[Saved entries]
----

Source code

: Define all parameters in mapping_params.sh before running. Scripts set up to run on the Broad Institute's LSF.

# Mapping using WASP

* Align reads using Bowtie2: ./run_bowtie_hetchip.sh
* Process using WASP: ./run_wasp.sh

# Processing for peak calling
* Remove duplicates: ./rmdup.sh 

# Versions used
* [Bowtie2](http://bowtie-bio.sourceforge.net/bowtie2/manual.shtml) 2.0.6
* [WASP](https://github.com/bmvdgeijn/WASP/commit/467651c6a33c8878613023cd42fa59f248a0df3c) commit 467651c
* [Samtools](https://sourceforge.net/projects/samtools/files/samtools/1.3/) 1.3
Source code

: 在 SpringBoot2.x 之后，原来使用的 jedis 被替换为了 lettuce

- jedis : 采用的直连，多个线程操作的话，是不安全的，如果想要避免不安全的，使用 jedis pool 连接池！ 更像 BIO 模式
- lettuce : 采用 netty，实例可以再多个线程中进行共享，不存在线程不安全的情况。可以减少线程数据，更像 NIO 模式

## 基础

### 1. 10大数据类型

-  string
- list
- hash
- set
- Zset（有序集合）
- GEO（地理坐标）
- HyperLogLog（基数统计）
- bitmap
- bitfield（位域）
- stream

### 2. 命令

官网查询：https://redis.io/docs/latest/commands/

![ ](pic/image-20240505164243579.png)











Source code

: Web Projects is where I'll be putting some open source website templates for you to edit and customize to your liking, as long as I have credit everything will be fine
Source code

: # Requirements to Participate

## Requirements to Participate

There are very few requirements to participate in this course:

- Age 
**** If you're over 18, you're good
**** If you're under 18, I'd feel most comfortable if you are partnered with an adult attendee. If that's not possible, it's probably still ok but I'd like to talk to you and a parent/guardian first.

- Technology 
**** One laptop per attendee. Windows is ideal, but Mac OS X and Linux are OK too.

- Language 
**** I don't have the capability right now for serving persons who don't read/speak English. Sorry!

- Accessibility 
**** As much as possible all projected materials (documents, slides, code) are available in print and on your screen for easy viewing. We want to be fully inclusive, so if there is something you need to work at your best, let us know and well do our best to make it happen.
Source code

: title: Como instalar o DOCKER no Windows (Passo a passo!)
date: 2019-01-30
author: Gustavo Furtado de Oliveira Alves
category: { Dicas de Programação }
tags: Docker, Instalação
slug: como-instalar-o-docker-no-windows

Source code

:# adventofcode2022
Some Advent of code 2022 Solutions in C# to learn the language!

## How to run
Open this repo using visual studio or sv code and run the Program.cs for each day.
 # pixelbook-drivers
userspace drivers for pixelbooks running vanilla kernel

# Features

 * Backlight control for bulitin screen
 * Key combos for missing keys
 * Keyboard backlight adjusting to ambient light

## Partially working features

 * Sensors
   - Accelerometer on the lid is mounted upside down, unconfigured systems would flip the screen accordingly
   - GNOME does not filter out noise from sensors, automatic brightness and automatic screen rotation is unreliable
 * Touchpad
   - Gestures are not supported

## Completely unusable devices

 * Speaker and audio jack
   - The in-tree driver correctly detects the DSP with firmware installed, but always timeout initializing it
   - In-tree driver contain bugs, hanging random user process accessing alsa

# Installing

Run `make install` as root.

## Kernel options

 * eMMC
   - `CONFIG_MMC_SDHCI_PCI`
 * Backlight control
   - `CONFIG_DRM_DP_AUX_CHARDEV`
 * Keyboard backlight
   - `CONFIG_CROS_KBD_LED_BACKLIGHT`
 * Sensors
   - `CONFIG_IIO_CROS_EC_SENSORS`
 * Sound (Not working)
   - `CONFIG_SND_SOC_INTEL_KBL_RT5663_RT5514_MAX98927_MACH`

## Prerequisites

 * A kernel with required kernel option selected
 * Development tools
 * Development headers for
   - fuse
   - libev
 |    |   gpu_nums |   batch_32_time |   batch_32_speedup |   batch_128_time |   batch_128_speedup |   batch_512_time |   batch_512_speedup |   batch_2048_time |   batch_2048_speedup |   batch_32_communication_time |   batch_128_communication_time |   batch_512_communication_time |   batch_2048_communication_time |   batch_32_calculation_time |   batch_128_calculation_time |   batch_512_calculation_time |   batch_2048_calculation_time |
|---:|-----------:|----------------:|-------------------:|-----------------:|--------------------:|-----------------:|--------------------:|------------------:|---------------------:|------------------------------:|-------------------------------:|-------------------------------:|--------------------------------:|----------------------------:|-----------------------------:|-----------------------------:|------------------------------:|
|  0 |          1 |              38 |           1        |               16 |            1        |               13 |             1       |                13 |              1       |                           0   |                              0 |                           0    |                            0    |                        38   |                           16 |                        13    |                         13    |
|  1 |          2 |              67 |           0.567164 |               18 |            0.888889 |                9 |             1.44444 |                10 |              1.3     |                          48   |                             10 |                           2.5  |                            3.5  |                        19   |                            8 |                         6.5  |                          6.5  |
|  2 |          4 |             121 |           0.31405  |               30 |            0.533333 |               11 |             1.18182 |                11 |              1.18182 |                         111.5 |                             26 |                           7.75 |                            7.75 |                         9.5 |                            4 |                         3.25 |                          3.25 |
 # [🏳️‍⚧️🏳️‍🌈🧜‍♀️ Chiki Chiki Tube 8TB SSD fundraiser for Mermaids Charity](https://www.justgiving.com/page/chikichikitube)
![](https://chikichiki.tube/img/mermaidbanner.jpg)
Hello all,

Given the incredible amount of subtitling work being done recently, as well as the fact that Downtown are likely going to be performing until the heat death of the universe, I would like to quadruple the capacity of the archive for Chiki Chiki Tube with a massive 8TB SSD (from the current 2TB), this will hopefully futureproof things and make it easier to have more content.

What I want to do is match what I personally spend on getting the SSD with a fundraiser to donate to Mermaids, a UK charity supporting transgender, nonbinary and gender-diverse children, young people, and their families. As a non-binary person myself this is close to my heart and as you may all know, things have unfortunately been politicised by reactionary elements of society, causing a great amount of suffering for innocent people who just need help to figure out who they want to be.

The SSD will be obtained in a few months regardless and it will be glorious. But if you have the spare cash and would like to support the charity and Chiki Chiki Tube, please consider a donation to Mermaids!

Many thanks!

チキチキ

----

> Assignment:
Show all lines in the entries above where the word "working" appears.

> Task solution:
## Partially working features
 * Sound (Not working)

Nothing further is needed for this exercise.